Thursday, June 26, 2008
Motorola Inc. executives are in a bind. For more than one year, a major investor urged the company to spin off or sell its wireless handset unit to raise its depressed stock price. The management fought this until relenting earlier this year and Motorola's shares finally rebounded a bit.
The stock price is headed down again, buffeted by negative investor sentiments and a rash of downgrades by disillusioned financial analysts who argue Motorola is losing further market share as growth in the mobile handset industry drops towards the single digit level from multi-year double-digit expansion.
Corporate icons don't last forever. AT&T Inc. is today a mere shadow of the massive company that once ruled the U.S. telecommunications market decades ago and even its most notable offspring, Lucent Technologies, has been gobbled up by France-based Alcatel.
Even Microsoft Inc. and Yahoo Inc., two of America's more recent players in the hgh-tech world, are struggling for survival and market dominance against Google Inc., a more nimble rival. Yahoo is in a more desperate situation than Microsoft and how it copes with its current problems would be the stuff of business school discussions years from now.
Motorola, though, is in a different category than Microsoft or even Yahoo. Founded in 1928, Motorola has been a proud fixture in America's technological development for 80 years now.
The company's patent roll is enormous and its radio communications inventions, including the car radio and the police radio receiver, helped establish America's legend as the land of technological marvels.
Another major Motorola invention, the two-way portable radio or the walkie-talkie—originally dubbed the Handie-Talkie—was a vital tool in the hands of Allied soldiers during the Second World War. The impressive list of Motorola inventions and other outstanding products goes on.
In fact, Motorola introduced the first commercially available cellular phone, the DynaTAC to consumers in 1984. Motorola gave Americans enough good reasons to pound their chest in international technology conferences.
That American icon is slowly shredding to bits with no signs the management knows how to fix whatever the problems might be. The company is now a distant No. 4 in the wireless handset market and its only a matter of time before Apple overtakes it in that segment.
This is having a crushing impact on Motorola's stock valuation and investor impression of the company is at its lowest level in decades.
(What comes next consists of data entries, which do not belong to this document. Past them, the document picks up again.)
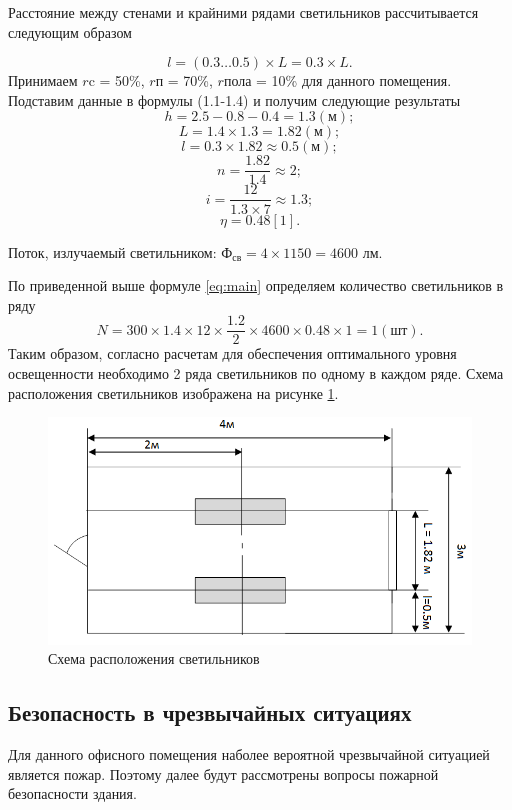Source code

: Расстояние между стенами и крайними рядами светильников рассчитывается следующим образом

\begin{equation}\label{eq:length}
    l = (0.3 \ldots 0.5) \times L = 0.3 \times L.
\end{equation}
Принимаем $r{\text{c}}$ = 50\%, $r{\text{п}}$ = 70\%,  $r{\text{пола}}$ = 10\% для данного помещения.
Подставим данные в формулы (1.1-1.4) и получим следующие результаты
\[
    h = 2.5 - 0.8 - 0.4 = 1.3 (\text{м});
\]
\[
    L = 1.4 \times 1.3 = 1.82 (\text{м});
\]
\[
    l = 0.3 \times 1.82 \approx 0.5 (\text{м});
\]
\[
    n = \dfrac {1.82}{1.4} \approx 2;
\]
\[
    i = \dfrac {12}{1.3 \times 7} \approx 1.3;
\]
\[
    \eta = 0.48 [1].
\]

Поток, излучаемый светильником: ${\text{Ф}}_{\text{св}} = 4 \times 1150 = 4600$ лм.

По приведенной выше формуле \eqref{eq:main} определяем количество светильников в ряду
\[
    N = 300 \times 1.4 \times 12 \times {\dfrac{1.2}{2}} \times 4600 \times 0.48 \times 1 = 1 (\text{шт}).
\]
Таким образом, согласно расчетам для обеспечения оптимального уровня освещенности необходимо 2 ряда светильников по
одному в каждом ряде. Схема расположения светильников изображена на рисунке \ref{fig:torch}.

\begin{figure}[!ht]
    \centering
    \includegraphics[scale=0.4]{graphics/torch.png}
    \caption{Схема расположения светильников}
    \label{fig:torch}
\end{figure}

\subsection{Безопасность в чрезвычайных ситуациях}
Для данного офисного помещения наболее вероятной чрезвычайной ситуацией является пожар.
Поэтому далее будут рассмотрены вопросы пожарной безопасности здания.

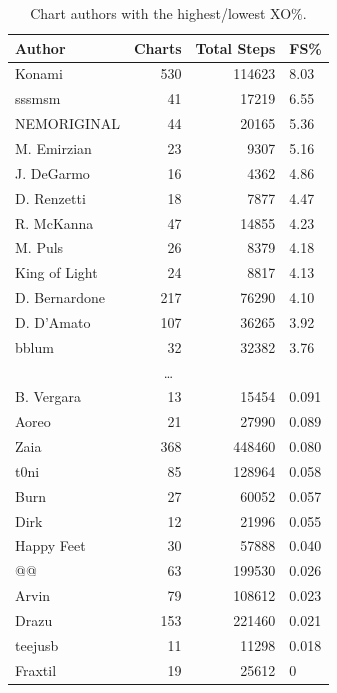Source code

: \documentclass[10pt]{sigplanconf}
\begin{document}
\begin{table}[t]
	\begin{center}
		\small
	\begin{tabular}{l|r|r|l}
		\bf Author & \bf Charts & \bf Total Steps & \bf FS\% \\
		\hline
		Konami        & 530 & 114623 & 8.03 \\
		sssmsm        &  41 &  17219 & 6.55 \\
		NEMORIGINAL   &  44 &  20165 & 5.36 \\
		M. Emirzian   &  23 &   9307 & 5.16 \\
		J. DeGarmo    &  16 &   4362 & 4.86 \\
		D. Renzetti   &  18 &   7877 & 4.47 \\
		R. McKanna    &  47 &  14855 & 4.23 \\
		M. Puls       &  26 &   8379 & 4.18 \\
		King of Light &  24 &   8817 & 4.13 \\
		D. Bernardone & 217 &  76290 & 4.10 \\
		D. D'Amato    & 107 &  36265 & 3.92 \\
		bblum         &  32 &  32382 & 3.76 \\
		\multicolumn{4}{c}{\normalsize\dots} \\
		B. Vergara    &  13 &  15454 & 0.091 \\
		Aoreo         &  21 &  27990 & 0.089 \\
		Zaia          & 368 & 448460 & 0.080 \\
		t0ni          &  85 & 128964 & 0.058 \\
		Burn          &  27 &  60052 & 0.057 \\
		Dirk          &  12 &  21996 & 0.055 \\
		Happy Feet    &  30 &  57888 & 0.040 \\
		@@            &  63 & 199530 & 0.026 \\
		Arvin         &  79 & 108612 & 0.023 \\
		Drazu         & 153 & 221460 & 0.021 \\
		teejusb       &  11 &  11298 & 0.018 \\
		Fraxtil       &  19 &  25612 & 0 \\
	\end{tabular}
	\end{center}
	\caption{Chart authors with the highest/lowest XO\%.}
\end{table}
\end{document}
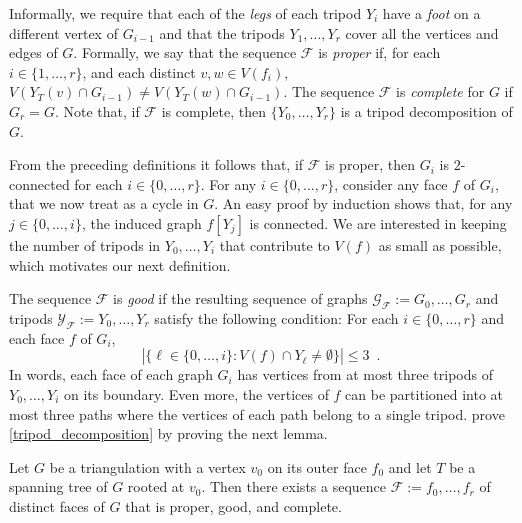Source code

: \documentclass{patmorin}
\begin{document}
Informally, we require that each of the \emph{legs} of each tripod $Y_i$ have  a \emph{foot} on a different vertex of $G_{i-1}$ and that the tripods $Y_1,\ldots,Y_r$ cover all the vertices and edges of $G$. Formally, we say that the sequence $\mathcal{F}$ is \emph{proper} if, for each $i\in\{1,\ldots,r\}$, and each distinct $v,w\in V(f_i)$, $V(Y_T(v)\cap G_{i-1})\neq V(Y_T(w)\cap G_{i-1})$.  The sequence $\mathcal{F}$ is \emph{complete} for $G$ if $G_r=G$.  Note that, if $\mathcal{F}$ is complete, then $\{Y_0,\ldots,Y_r\}$ is a tripod decomposition of $G$.

From the preceding definitions it follows that, if $\mathcal{F}$ is proper, then  $G_i$ is $2$-connected for each $i\in\{0,\ldots,r\}$.  For any $i\in\{0,\ldots,r\}$, consider any face $f$ of $G_i$, that we now treat as a cycle in $G$. An easy proof by induction shows that, for any $j\in\{0,\ldots,i\}$, the induced graph $f[Y_j]$ is connected. %
We are interested in keeping the number of tripods in $Y_0,\ldots,Y_i$ that contribute to $V(f)$ as small as possible, which motivates our next definition.

The sequence $\mathcal{F}$ is \emph{good} if the resulting sequence of graphs $\mathcal{G}_\mathcal{F}:=G_0,\ldots,G_r$ and tripods $\mathcal{Y}_\mathcal{F}:=Y_0,\ldots,Y_r$ satisfy the following condition:  For each $i\in\{0,\ldots, r\}$ and each face $f$ of $G_i$,
\[
   |\{\ell\in\{0,\ldots,i\}: V(f)\cap Y_{\ell}\neq\emptyset\}|\le 3 \enspace .
\]
In words, each face of each graph $G_i$ has vertices from at most three tripods of $Y_0,\ldots,Y_i$ on its boundary.  Even more, the vertices of $f$ can be partitioned into at most three paths where the vertices of each path belong to a single tripod. \citet{dujmovic.joret.ea:planar} prove \cref{tripod_decomposition} by proving the next lemma.


\begin{lem}\label{face_trick}
  Let $G$ be a triangulation with a vertex $v_0$ on its outer face $f_0$ and let $T$ be a spanning tree of $G$ rooted at $v_0$.  Then there exists a sequence $\mathcal{F}:=f_0,\ldots,f_{r}$ of distinct faces of $G$ that is proper, good, and complete.
\end{lem}
\end{document}
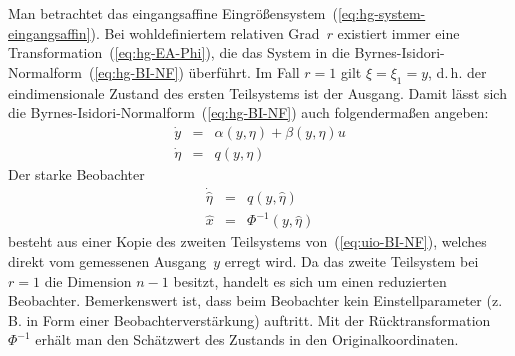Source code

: Man betrachtet das eingangsaffine Eingrößensystem~(\ref{eq:hg-system-eingangsaffin}).
Bei wohldefiniertem relativen Grad~$r$ existiert immer eine Transformation~(\ref{eq:hg-EA-Phi}),
die das System in die Byrnes-Isidori-Normalform~(\ref{eq:hg-BI-NF})
überführt. Im Fall $r=1$ gilt $\xi=\xi_{1}=y$, d.\,h. der eindimensionale
Zustand des ersten Teilsystems ist der Ausgang. Damit lässt sich die
Byrnes-Isidori-Normalform~(\ref{eq:hg-BI-NF}) auch folgendermaßen
angeben: 
\begin{equation}
\begin{array}{rcl}
\dot{y} & = & \alpha(y,\eta)+\beta(y,\eta)u\\
\dot{\eta} & = & q(y,\eta)
\end{array}\label{eq:uio-BI-NF}
\end{equation}
Der starke Beobachter 
\begin{equation}
\begin{array}{ccl}
\dot{\hat{\eta}} & = & q(y,\hat{\eta})\\
\hat{x} & = & \Phi^{-1}(y,\hat{\eta})
\end{array}\label{eq:uio-beobachter}
\end{equation}
besteht aus einer Kopie des zweiten Teilsystems von~(\ref{eq:uio-BI-NF}),
welches direkt vom gemessenen Ausgang~$y$ erregt wird. Da das zweite
Teilsystem bei $r=1$ die Dimension $n-1$ besitzt, handelt es sich
um einen reduzierten Beobachter. Bemerkenswert
ist, dass beim Beobachter kein Einstellparameter (z.\,B. in Form
einer Beobachterverstärkung) auftritt. Mit der Rücktransformation~$\Phi^{-1}$
erhält man den Schätzwert des Zustands in den Originalkoordinaten.

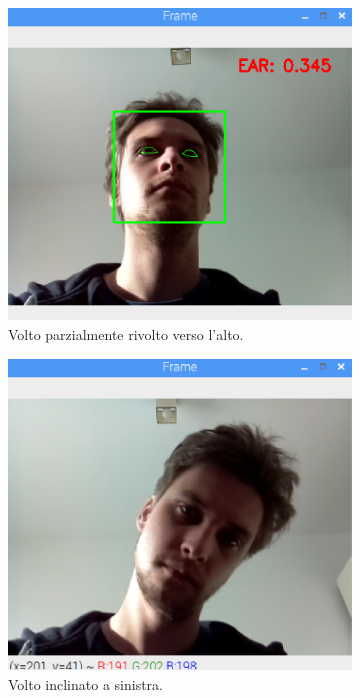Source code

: \documentclass[12pt]{article}
\begin{document}
\begin{figure}[!htb]
\begin{subfigure}{.3\textwidth}
		\includegraphics[width=.8\linewidth]{eps/mp_upward_view.eps}
		\caption{Volto parzialmente rivolto verso l'alto.}
	\end{subfigure}
	\par\bigskip %
	\begin{subfigure}{.3\textwidth}
		\centering
		\includegraphics[width=.8\linewidth]{eps/mp_left_tilted_view.eps}
		\caption{Volto inclinato a sinistra.}
	\end{subfigure}
	\hspace{5mm}
	\begin{subfigure}{.3\textwidth}
		\centering

\end{subfigure}
\end{figure}
\end{document}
When the Galvin Manufacturing Corp.—Motorola's predecessor company until a name change in 1947—had its initial public offering in 1943, the stock was priced at $8.50 and quickly became a part of many investors' portfolio.
On Tuesday, (June 24), though, Motorola's share price fell to $7.35, its lowest level in five years and 87 percent below the all-time high. Apple is today valued at about $153 billion while Motorola with a bigger annual revenue base of $36.7 billion compared with Apple's $24 billion has a market value of approximately $17 billion.
Motorola's management needs to figure out quickly what's wrong with this company and do whatever they can to revive it. Whatever they are doing now isn't working. This is what investors are saying and it's about time somebody listened to them.